When did we become the United States? Most Americans who know something of our history would probably say 1776; others might mention the Philadelphia Constitutional Convention in September of that year. And what of the rest of the world? When did widespread recognition of our sovereignty occur? Far less certainty surrounds that date, if a single one can be ascribed at all. A good guess would be sometime after the conclusion of the War of Independence with Britain. In terms of our then-adversary, British material culture offers a clue.
George Washington and Benjamin Franklin achieved international repute as military and diplomatic leaders for the American cause. This renown only increased following the surrender of Cornwallis to Washington at Yorktown, Virginia, in November 1781, which led to complicated peace negotiations the following April. With Franklin acting as Minister Plenipotentiary of the United States, preliminary articles of peace had been created by November 1782, with a final treaty with Britain signed in Paris in September 1783.
Images of Washington and Franklin had circulated before the war’s end, but peace brought forth new opportunities for recognition and adulation. Most depicted the men separately, but a few combined the two. A recent gift to Historic Deerfield is an example of the pairing of these heroes of the Revolution that provides a glimpse into the life cycle of visual culture. The museum received a framed and matted grisaille (gray monochrome) watercolor, measuring 6 x 7.5 inches, which depicts Benjamin Franklin and George Washington in an allegorical scene.  On the left, Franklin is instructed in his writing by Minerva, goddess of wisdom, with blindfolded Justice standing nearby. Opposite, Washington gazes at the viewer while escorting the figure of Liberty, who gestures toward the new country. Above all, the winged figure of Fame holding a laurel wreath heralds the allegorical scene with a trumpet blast.

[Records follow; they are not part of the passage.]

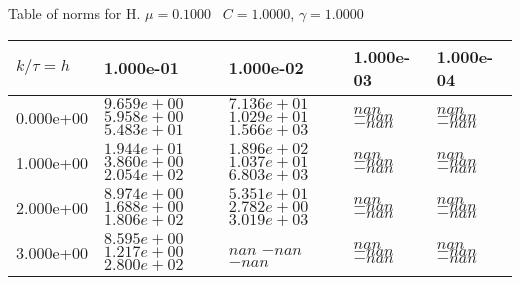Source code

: \begin{center}
Table of norms for H. $\mu = 0.1000$ \, $C = 1.0000$, $\gamma = 1.0000$
  
\begin{tabular}{|p{1in}|p{1in}|p{1in}|p{1in}|p{1in}|} \hline
$k / \tau = h$ &1.000e-01 &1.000e-02 &1.000e-03 &1.000e-04 \\ \hline 
0.000e+00 & $9.659e+00$  $5.958e+00$  $5.483e+01$  & $7.136e+01$  $1.029e+01$  $1.566e+03$  & $nan$  $-nan$  $-nan$  & $nan$  $-nan$  $-nan$  \\ \hline 
1.000e+00 & $1.944e+01$  $3.860e+00$  $2.054e+02$  & $1.896e+02$  $1.037e+01$  $6.803e+03$  & $nan$  $-nan$  $-nan$  & $nan$  $-nan$  $-nan$  \\ \hline 
2.000e+00 & $8.974e+00$  $1.688e+00$  $1.806e+02$  & $5.351e+01$  $2.782e+00$  $3.019e+03$  & $nan$  $-nan$  $-nan$  & $nan$  $-nan$  $-nan$  \\ \hline 
3.000e+00 & $8.595e+00$  $1.217e+00$  $2.800e+02$  & $nan$  $-nan$  $-nan$  & $nan$  $-nan$  $-nan$  & $nan$  $-nan$  $-nan$  \\ \hline 

\end{tabular}\\[20pt]
\end{center}

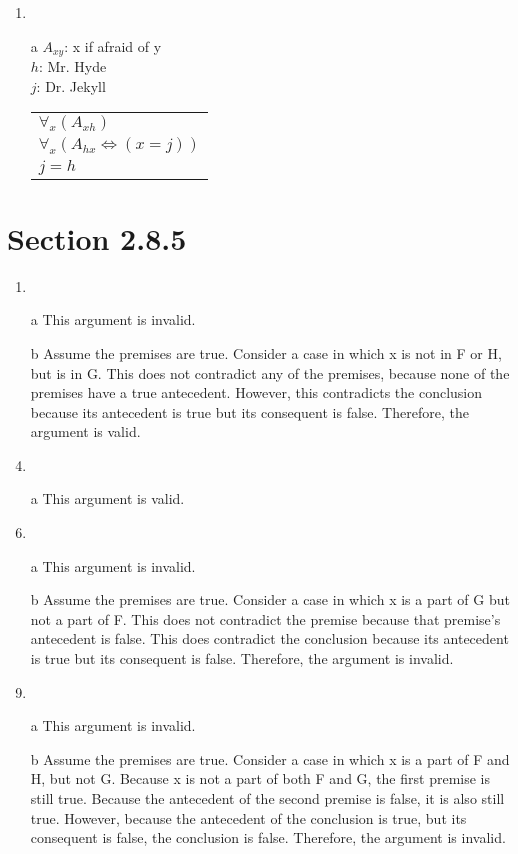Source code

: \documentclass{article}
\begin{document}
\begin{enumerate}
		\item
		\item[a]
			$A_{xy}$: x if afraid of y\\
			$h$: Mr. Hyde\\
			$j$: Dr. Jekyll\\
			\begin{tabular}{l}
				$\forall _x (A_{xh})$\\
				$\forall _x (A_{hx} \iff (x = j))$\\ \hline
				$j = h$
			\end{tabular}

	\end{enumerate}
	\section{Section 2.8.5}
	\begin{enumerate}
		\item
		\item[a] This argument is invalid.
		\item[b] Assume the premises are true. Consider a case in which x is not in F or H, but is in G. This does not contradict any of the premises, because none of the premises have a true antecedent. However, this contradicts the conclusion because its antecedent is true but its consequent is false. Therefore, the argument is valid.
		\item
		\item[a] This argument is valid.
		\item
		\item[a] This argument is invalid.
		\item[b] Assume the premises are true. Consider a case in which x is a part of G but not a part of F. This does not contradict the premise because that premise's antecedent is false. This does contradict the conclusion because its antecedent is true but its consequent is false. Therefore, the argument is invalid.
		\item
		\item[a] This argument is invalid.
		\item[b] Assume the premises are true. Consider a case in which x is a part of F and H, but not G. Because x is not a part of both F and G, the first premise is still true. Because the antecedent of the second premise is false, it is also still true. However, because the antecedent of the conclusion is true, but its consequent is false, the conclusion is false. Therefore, the argument is invalid.
	\end{enumerate}
\end{document}
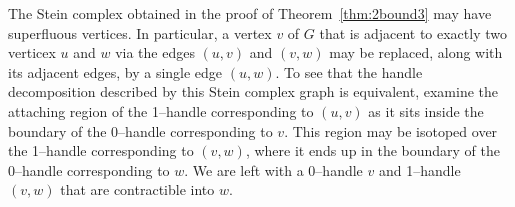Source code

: The Stein complex obtained in the proof of Theorem~\ref{thm:2bound3} may have superfluous vertices.
In particular, a vertex $v$ of $G$ that is adjacent to exactly two verticex $u$ and $w$ via the edges $(u,v)$ and $(v,w)$ may be replaced, along with its adjacent edges, by a single edge $(u,w)$.
To see that the handle decomposition described by this Stein complex graph is equivalent, examine the attaching region of the 1--handle corresponding to $(u,v)$ as it sits inside the boundary of the 0--handle corresponding to $v$.
This region may be isotoped over the 1--handle corresponding to $(v,w)$, where it ends up in the boundary of the 0--handle corresponding to $w$.
We are left with a 0--handle $v$ and 1--handle $(v,w)$ that are contractible into $w$.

In the center of the image an oval map of the Atlantic coast from Newfoundland to Florida has been pasted down. Drawn in brown ink on different paper than that of the watercolor, the map depicts the United States, with state names and boundaries labeled. Two small portions of the map have been cut away to allow the underlying, and possibly earlier, watercolor image to be seen. The visual style of the map contrasts with that of the watercolor, indicating two different hands. Although the item has been removed from its frame and mat, no further information is revealed on the verso.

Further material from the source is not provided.